Hoje atingimos 80% da nossa expectativa no projeto desse restaurante “modelo”. Trabalhamos apenas com produtos orgânicos e artesanais, eliminando todo e qualquer industrializado. Produzimos 40% dos insumos de hortifruti e trabalhamos com pequenos agricultores ao redor da cidade de São Paulo, estimulando o pequeno agricultor rural orgânico. Coletamos água da chuva, usamos energia solar, reciclamos lixo reciclável, só trabalhamos com carnes orgânicas ou free range, de pequenos produtores, óleos não refinados, reciclamos óleo, utilizamos apenas produtos de limpeza biológicos de baixo impacto, não temos toalhas de mesa, utilizamos os legumes, verduras e frutas inteiros e fazemos reaproveitamento de tudo que podemos: borras de café, cascas, ramas, folhas. Ovos e leite são produzidos por nós mesmos. Resgatamos técnicas antigas de processamento, fermentação e conserva para melhor aproveitar os alimentos. Fizemos um teto verde para horta, servimos apenas vinhos orgânicos, naturais ou biodinâmicos, com ênfase na pequena produção brasileira. Não temos menu fixo, e fazemos diariamente os pratos e receitas para conseguir dar vazão à horta, aos produtores e à sazonalidade. Todos os processos são feitos do início: o doce de leite é feito a partir do leite cru, o molho de tomate a partir dos tomates frescos da horta, fazemos nossa própria manteiga, ricota, creme de leite, conservas, geléias, etc. A lista seria infinita. Além disso, trabalhamos em parceria com xepas de feira orgânica, excedentes de super safras e devolução de produtos orgânicos de grandes redes de supermercado, conseguindo “comprar” esse excedente e evitar o desperdício de alimentos e prejuízo do produtor orgânico. O que não conseguimos reaproveitar no restaurante, fazemos comida natural para animais e também marmitas para moradores de rua.

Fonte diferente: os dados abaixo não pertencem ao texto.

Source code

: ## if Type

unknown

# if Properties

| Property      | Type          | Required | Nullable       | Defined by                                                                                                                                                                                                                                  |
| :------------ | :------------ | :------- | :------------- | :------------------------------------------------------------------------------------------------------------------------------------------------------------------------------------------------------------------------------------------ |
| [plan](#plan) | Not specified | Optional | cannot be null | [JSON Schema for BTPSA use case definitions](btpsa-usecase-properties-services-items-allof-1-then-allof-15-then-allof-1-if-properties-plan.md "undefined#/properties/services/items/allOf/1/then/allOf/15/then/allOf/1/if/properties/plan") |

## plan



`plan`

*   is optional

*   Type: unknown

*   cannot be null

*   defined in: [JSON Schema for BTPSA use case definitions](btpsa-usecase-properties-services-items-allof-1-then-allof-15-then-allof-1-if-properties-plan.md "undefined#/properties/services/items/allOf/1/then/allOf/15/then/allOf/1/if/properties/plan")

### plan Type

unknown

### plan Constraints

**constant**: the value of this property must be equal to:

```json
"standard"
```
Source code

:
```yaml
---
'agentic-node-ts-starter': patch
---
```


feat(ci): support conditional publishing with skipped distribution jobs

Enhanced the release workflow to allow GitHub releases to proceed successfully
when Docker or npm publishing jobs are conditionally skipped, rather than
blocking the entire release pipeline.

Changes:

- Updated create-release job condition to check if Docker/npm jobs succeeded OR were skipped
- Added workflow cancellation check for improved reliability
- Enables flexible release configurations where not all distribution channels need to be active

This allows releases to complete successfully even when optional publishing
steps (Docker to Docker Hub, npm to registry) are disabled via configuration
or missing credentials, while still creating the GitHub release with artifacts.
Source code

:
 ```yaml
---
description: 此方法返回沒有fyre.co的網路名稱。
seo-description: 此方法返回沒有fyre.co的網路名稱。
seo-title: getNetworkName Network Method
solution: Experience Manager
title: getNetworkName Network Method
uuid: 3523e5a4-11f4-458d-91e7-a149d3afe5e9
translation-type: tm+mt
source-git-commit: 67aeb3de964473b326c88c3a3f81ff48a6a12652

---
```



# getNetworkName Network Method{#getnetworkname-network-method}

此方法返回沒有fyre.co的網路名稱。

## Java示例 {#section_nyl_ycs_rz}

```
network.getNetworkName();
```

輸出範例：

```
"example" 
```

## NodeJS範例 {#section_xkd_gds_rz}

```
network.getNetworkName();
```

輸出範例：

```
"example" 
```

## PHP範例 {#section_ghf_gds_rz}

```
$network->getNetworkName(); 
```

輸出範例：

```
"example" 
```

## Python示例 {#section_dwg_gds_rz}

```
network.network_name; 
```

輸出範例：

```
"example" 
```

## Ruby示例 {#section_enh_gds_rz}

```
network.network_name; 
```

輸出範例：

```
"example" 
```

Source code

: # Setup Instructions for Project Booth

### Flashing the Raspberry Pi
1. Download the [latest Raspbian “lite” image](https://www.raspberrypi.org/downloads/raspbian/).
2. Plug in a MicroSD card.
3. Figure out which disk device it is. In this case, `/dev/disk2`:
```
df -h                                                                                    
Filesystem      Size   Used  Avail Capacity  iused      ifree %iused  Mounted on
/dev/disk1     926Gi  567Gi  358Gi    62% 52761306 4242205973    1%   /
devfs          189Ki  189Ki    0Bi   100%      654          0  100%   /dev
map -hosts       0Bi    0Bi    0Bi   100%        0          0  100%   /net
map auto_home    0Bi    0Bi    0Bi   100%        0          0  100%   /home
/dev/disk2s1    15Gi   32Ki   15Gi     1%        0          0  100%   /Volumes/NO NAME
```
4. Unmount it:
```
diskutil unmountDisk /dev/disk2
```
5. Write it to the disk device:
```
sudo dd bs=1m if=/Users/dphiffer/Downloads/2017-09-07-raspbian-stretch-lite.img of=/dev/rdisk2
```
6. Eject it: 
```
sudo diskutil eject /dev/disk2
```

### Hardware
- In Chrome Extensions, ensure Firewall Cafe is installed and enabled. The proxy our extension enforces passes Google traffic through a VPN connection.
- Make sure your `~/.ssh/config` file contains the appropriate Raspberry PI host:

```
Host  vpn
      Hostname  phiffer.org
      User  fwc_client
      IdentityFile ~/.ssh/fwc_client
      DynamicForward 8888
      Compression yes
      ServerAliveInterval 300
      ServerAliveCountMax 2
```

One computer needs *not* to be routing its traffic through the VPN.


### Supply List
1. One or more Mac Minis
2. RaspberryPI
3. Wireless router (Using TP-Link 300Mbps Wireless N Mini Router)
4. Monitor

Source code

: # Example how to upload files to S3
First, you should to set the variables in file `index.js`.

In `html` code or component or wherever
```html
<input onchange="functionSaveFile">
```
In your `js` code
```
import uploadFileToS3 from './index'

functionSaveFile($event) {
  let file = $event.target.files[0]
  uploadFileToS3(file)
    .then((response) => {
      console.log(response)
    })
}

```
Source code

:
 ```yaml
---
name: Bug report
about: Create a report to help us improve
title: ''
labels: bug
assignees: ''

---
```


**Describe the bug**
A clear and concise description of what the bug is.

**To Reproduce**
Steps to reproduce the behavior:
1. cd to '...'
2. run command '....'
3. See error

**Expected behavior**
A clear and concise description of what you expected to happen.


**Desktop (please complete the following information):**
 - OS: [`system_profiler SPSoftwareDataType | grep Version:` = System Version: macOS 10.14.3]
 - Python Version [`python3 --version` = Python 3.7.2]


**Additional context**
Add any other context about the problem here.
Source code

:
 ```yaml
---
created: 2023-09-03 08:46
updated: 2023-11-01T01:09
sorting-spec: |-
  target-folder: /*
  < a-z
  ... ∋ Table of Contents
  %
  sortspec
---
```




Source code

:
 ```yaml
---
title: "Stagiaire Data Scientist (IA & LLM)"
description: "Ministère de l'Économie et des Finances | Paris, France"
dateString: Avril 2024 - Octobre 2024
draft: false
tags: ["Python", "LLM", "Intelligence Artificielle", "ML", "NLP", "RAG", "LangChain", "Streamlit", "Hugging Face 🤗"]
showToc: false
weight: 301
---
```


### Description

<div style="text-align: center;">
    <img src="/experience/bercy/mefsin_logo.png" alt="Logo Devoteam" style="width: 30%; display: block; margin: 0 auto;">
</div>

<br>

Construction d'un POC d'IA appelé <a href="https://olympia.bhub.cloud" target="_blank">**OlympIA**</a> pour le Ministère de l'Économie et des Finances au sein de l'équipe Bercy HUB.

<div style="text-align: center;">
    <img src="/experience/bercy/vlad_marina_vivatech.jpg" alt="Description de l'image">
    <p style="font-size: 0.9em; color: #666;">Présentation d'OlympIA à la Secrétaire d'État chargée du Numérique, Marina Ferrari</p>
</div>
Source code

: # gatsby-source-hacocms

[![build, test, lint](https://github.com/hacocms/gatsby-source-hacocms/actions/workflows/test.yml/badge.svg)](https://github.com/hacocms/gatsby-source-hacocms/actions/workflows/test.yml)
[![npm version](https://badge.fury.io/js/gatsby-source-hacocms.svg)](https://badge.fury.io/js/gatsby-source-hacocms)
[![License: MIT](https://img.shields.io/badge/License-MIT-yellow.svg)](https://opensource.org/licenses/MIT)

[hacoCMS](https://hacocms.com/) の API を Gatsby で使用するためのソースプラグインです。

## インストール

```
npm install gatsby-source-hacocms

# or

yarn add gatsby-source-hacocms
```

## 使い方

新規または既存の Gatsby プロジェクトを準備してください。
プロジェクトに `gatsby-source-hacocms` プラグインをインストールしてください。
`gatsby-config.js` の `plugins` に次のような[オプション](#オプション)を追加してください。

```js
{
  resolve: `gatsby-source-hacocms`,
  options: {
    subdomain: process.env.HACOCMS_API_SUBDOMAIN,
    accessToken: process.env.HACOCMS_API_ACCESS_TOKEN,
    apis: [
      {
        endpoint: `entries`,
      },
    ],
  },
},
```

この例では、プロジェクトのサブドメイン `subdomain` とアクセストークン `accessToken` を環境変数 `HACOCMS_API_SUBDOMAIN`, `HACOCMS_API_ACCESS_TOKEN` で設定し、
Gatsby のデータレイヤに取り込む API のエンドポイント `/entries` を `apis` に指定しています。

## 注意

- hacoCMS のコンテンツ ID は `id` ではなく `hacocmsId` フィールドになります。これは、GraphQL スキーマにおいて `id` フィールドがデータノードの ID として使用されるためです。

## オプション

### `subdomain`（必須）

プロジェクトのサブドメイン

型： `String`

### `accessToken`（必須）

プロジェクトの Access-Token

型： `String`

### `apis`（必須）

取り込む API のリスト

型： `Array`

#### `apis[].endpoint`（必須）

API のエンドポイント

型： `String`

Nós mesmos trabalhamos com produtos que, legalmente, simplesmente não existem. E essa é a realidade do Brasil. Se você quer trabalhar apenas com produtos orgânicos, artesanais, locais e puros, você sai do âmbito do negócio e parte para a guerrilha. E invariavelmente para a clandestinidade. Por isso que, além do trabalho de sustentabilidade feito no restaurante e com os pequenos produtores, trabalhamos politicamente para incentivar a mudança das leis do país em relação à bebidas, aos produtos vivos e aos produtos alimentares artesanais. Se nós somos o que comemos, temos que começar mudar nossos hábitos alimentares para nos tornar as pessoas que queremos ser, e construir o mundo que queremos morar.  Por isso que hoje em dia não há como pensar em empreendedorismo no setor alimentício sem pensar na sustentabilidade. Esse é o futuro, e também, acredito, o único caminho.